WHAT YOU HAVE TO DO: State the number of lines in the following data that include the word "texorpdfstring", with no other text.

SOURCE RECORDS:
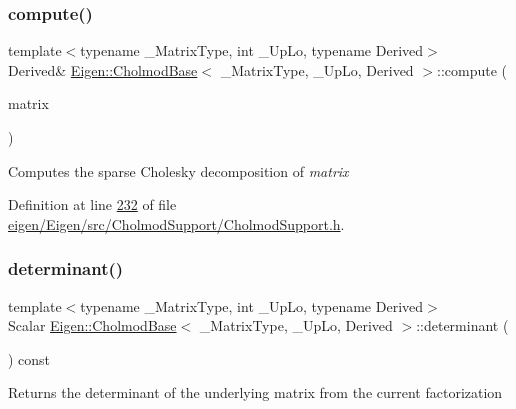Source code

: \subsubsection{\texorpdfstring{compute()}{compute()}\hspace{0.1cm}{\footnotesize\ttfamily [2/2]}}
{\footnotesize\ttfamily template$<$typename \+\_\+\+Matrix\+Type, int \+\_\+\+Up\+Lo, typename Derived$>$ \\
Derived\& \hyperlink{class_eigen_1_1_cholmod_base}{Eigen\+::\+Cholmod\+Base}$<$ \+\_\+\+Matrix\+Type, \+\_\+\+Up\+Lo, Derived $>$\+::compute (\begin{DoxyParamCaption}\item[{const Matrix\+Type \&}]{matrix }\end{DoxyParamCaption})\hspace{0.3cm}{\ttfamily [inline]}}

Computes the sparse Cholesky decomposition of {\itshape matrix} 

Definition at line \hyperlink{eigen_2_eigen_2src_2_cholmod_support_2_cholmod_support_8h_source_l00232}{232} of file \hyperlink{eigen_2_eigen_2src_2_cholmod_support_2_cholmod_support_8h_source}{eigen/\+Eigen/src/\+Cholmod\+Support/\+Cholmod\+Support.\+h}.

\mbox{\label{class_eigen_1_1_cholmod_base_ab4ffb4a9735ad7e81a01d5789ce96547}} 
\subsubsection{\texorpdfstring{determinant()}{determinant()}\hspace{0.1cm}{\footnotesize\ttfamily [1/2]}}
{\footnotesize\ttfamily template$<$typename \+\_\+\+Matrix\+Type, int \+\_\+\+Up\+Lo, typename Derived$>$ \\
Scalar \hyperlink{class_eigen_1_1_cholmod_base}{Eigen\+::\+Cholmod\+Base}$<$ \+\_\+\+Matrix\+Type, \+\_\+\+Up\+Lo, Derived $>$\+::determinant (\begin{DoxyParamCaption}{ }\end{DoxyParamCaption}) const\hspace{0.3cm}{\ttfamily [inline]}}

\begin{DoxyReturn}{Returns}
the determinant of the underlying matrix from the current factorization 
\end{DoxyReturn}



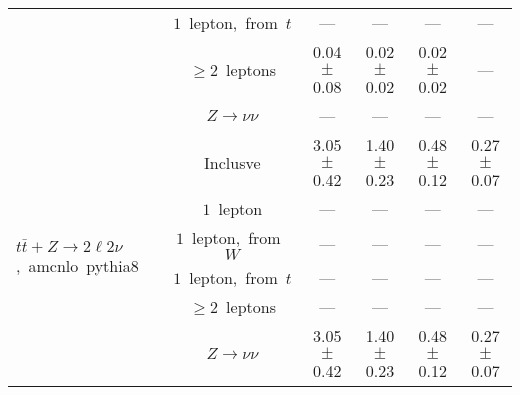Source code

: \documentclass{article}
\begin{document}
\begin{longtable}{|l|c|c|c|c|c|}
 & $1$~lepton,~from~$t$  & ---  & ---  & ---  & --- \\* 
 & $\ge2$~leptons  & 0.04 $\pm$ 0.08  & 0.02 $\pm$ 0.02  & 0.02 $\pm$ 0.02  & --- \\* 
 & $Z\rightarrow\nu\nu$  & ---  & ---  & ---  & --- \\* 
\hline 
\multirow{6}{*}{$t\bar{t}+Z{\rightarrow}2{\ell}2{\nu}$,~amcnlo~pythia8} & Inclusve  & 3.05 $\pm$ 0.42  & 1.40 $\pm$ 0.23  & 0.48 $\pm$ 0.12  & 0.27 $\pm$ 0.07 \\* 
 & $1$~lepton  & ---  & ---  & ---  & --- \\* 
 & $1$~lepton,~from~$W$  & ---  & ---  & ---  & --- \\* 
 & $1$~lepton,~from~$t$  & ---  & ---  & ---  & --- \\* 
 & $\ge2$~leptons  & ---  & ---  & ---  & --- \\* 
 & $Z\rightarrow\nu\nu$  & 3.05 $\pm$ 0.42  & 1.40 $\pm$ 0.23  & 0.48 $\pm$ 0.12  & 0.27 $\pm$ 0.07 \\* 
\hline 
\end{longtable} 

 
 
 
 
\pagebreak 

 
 
 
 
\end{document}
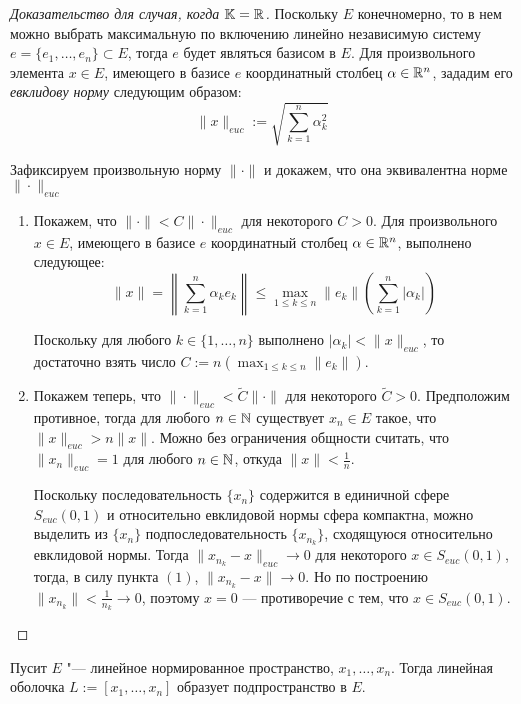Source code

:\begin{proof}[Доказательство для случая, когда {$\mathbb{K} = \mathbb{R}$}]
	Поскольку $E$ конечномерно, то в нем можно выбрать максимальную по включению линейно независимую систему $e = \{e_1, \dotsc, e_n\} \subset E$, тогда $e$ будет являться базисом в $E$. Для произвольного элемента $x \in E$, имеющего в базисе $e$ координатный столбец $\alpha \in \mathbb{R}^n$, зададим его \textit{евклидову норму} следующим образом:
	\[\|x\|_{euc} := \sqrt{\sum_{k = 1}^n \alpha_k^2}\]

	Зафиксируем произвольную норму $\|\cdot\|$ и докажем, что она эквивалентна норме $\|\cdot\|_{euc}$
	\begin{enumerate}
		\item Покажем, что $\|\cdot\| < C \|\cdot\|_{euc}$ для некоторого $C > 0$. Для произвольного $x \in E$, имеющего в базисе $e$ координатный столбец $\alpha \in \mathbb{R}^n$, выполнено следующее:
		\[\|x\| = \left\|\sum_{k = 1}^n\alpha_k e_k \right\| \le \max_{1 \le k \le n}\|e_k\|\left(\sum_{k = 1}^n|\alpha_k|\right)\]
  
		Поскольку для любого $k \in \{1, \dotsc, n\}$ выполнено $|\alpha_k| < \|x\|_{euc}$, то достаточно взять число $C := n(\max_{1 \le k \le n}\|e_k\|)$.

		\item Покажем теперь, что $\|\cdot\|_{euc} < \widetilde C \|\cdot\|$ для некоторого $\widetilde C > 0$. Предположим противное, тогда для любого $n \in \mathbb{N}$ существует $x_n \in E$ такое, что $\|x\|_{euc} > n\|x\|$. Можно без ограничения общности считать, что $\|x_n\|_{euc} = 1$ для любого $n \in \mathbb{N}$, откуда $\|x\| < \frac 1n$.
		
		Поскольку последовательность $\{x_n\}$ содержится в единичной сфере $S_{euc}(0, 1)$ и относительно евклидовой нормы сфера компактна, можно выделить из $\{x_n\}$ подпоследовательность $\{x_{n_k}\}$, сходящуюся относительно евклидовой нормы. Тогда $\|x_{n_k} - x\|_{euc} \to 0$ для некоторого $x \in S_{euc}(0, 1)$, тогда, в силу пункта $(1)$, $\|x_{n_k} - x\| \to 0$. Но по построению $\|x_{n_k}\| < \frac 1{n_k}\to 0$, поэтому $x = 0$ --- противоречие с тем, что $x \in S_{euc}(0, 1)$.\qedhere
	\end{enumerate}
\end{proof}

\begin{corollary}
	Пусит $E$ "--- линейное нормированное пространство, $x_1, \dotsc, x_n$. Тогда линейная оболочка $L := [x_1, \dotsc, x_n]$ образует подпространство в $E$.
\end{corollary}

OUTPUT FOR THIS EXERCISE: 2